** Work required **
In the data that follows, count every line holding the string "time" and give the count alone.

===

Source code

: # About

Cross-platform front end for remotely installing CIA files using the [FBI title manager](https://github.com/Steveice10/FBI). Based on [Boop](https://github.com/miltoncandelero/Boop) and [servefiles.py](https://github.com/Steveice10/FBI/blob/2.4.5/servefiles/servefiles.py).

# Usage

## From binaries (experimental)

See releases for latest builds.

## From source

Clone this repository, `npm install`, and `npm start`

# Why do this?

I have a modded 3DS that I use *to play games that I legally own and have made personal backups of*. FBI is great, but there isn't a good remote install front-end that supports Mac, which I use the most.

===

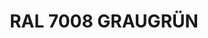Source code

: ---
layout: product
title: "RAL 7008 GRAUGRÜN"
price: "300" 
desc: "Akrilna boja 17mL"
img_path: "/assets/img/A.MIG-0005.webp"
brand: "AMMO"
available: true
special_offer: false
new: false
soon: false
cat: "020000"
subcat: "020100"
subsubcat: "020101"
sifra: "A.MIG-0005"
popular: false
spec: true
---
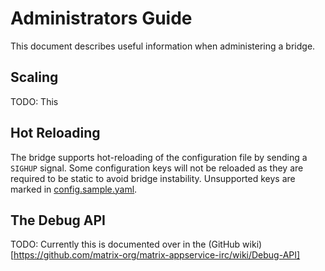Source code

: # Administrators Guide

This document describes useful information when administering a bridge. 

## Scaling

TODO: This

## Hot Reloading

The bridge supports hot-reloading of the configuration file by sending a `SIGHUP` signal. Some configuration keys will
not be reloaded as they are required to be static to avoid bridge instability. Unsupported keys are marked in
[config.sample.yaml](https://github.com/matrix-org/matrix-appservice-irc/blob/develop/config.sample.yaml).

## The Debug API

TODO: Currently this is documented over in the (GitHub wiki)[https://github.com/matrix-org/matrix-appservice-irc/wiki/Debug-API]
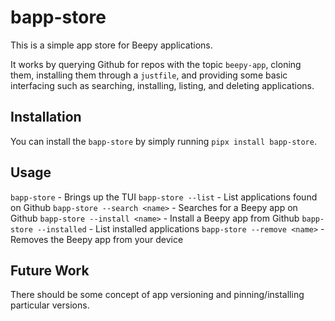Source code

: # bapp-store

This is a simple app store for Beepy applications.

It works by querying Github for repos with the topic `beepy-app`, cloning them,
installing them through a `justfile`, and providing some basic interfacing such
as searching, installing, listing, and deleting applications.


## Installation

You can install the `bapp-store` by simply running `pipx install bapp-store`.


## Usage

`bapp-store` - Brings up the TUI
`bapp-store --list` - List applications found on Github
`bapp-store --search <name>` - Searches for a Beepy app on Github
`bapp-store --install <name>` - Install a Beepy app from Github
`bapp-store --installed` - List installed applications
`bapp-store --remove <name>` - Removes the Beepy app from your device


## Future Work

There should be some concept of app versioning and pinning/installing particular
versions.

===

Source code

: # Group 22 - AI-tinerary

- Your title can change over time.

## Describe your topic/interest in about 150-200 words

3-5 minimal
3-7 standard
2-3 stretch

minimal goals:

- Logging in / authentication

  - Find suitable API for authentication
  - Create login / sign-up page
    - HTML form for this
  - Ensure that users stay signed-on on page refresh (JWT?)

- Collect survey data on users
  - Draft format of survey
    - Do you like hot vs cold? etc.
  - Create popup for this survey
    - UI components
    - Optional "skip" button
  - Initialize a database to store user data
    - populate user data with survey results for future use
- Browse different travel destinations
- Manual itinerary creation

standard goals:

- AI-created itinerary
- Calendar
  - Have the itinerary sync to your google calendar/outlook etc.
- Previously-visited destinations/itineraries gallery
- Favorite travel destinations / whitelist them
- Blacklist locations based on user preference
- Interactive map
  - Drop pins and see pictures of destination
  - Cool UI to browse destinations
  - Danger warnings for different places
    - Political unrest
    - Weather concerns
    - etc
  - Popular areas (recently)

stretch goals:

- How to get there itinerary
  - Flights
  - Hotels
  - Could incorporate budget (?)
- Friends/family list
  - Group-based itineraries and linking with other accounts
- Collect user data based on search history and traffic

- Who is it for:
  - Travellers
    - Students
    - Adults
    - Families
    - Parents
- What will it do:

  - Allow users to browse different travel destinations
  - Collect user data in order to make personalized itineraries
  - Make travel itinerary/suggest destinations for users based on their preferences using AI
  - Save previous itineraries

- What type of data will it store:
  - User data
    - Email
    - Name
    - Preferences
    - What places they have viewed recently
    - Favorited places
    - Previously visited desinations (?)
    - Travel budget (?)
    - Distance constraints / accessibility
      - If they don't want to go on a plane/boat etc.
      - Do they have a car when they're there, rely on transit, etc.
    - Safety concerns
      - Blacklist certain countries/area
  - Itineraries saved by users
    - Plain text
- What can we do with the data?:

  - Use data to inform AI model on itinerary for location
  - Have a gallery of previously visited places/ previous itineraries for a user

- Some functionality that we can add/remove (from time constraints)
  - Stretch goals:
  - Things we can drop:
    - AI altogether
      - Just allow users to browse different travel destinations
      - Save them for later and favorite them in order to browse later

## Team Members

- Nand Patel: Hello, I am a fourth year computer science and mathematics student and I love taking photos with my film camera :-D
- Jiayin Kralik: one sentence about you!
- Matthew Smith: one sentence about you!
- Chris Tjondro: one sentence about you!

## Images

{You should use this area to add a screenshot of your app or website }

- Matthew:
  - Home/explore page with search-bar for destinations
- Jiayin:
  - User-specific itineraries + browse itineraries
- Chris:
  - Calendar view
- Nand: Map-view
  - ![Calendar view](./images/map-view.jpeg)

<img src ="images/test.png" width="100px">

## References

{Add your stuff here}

===

** Answer **
2